WHAT TO WORK ON: With the first line as the start and the line containing "3. Import all the Intent Files in Intents." as the end, write out every line of the records exactly.

(Records from a dataset)
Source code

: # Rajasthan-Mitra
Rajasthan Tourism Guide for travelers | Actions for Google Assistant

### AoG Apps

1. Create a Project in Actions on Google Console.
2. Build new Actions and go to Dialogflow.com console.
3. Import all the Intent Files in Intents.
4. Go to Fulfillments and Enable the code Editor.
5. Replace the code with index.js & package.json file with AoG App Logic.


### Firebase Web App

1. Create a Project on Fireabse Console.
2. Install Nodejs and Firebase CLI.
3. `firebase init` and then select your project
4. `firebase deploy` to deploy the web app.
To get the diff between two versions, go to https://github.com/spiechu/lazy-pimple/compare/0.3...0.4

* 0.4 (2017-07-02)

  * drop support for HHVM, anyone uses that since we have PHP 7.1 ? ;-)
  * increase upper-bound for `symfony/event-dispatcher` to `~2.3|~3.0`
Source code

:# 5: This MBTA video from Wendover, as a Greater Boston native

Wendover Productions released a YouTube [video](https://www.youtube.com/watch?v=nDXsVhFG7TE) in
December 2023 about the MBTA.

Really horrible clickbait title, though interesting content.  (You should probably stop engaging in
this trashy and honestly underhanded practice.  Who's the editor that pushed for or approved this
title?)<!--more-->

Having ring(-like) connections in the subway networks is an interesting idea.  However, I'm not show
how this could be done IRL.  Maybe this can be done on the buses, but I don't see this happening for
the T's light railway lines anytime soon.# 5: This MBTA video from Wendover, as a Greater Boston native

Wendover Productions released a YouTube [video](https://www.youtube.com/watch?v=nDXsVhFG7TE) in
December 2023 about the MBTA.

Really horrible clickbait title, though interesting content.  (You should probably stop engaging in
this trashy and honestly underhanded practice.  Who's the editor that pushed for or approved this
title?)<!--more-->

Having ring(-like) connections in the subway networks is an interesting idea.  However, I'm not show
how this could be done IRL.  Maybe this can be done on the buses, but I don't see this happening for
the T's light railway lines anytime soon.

RESPONSE TO THIS TASK:
Source code

: # Rajasthan-Mitra
Rajasthan Tourism Guide for travelers | Actions for Google Assistant

### AoG Apps

1. Create a Project in Actions on Google Console.
2. Build new Actions and go to Dialogflow.com console.
3. Import all the Intent Files in Intents.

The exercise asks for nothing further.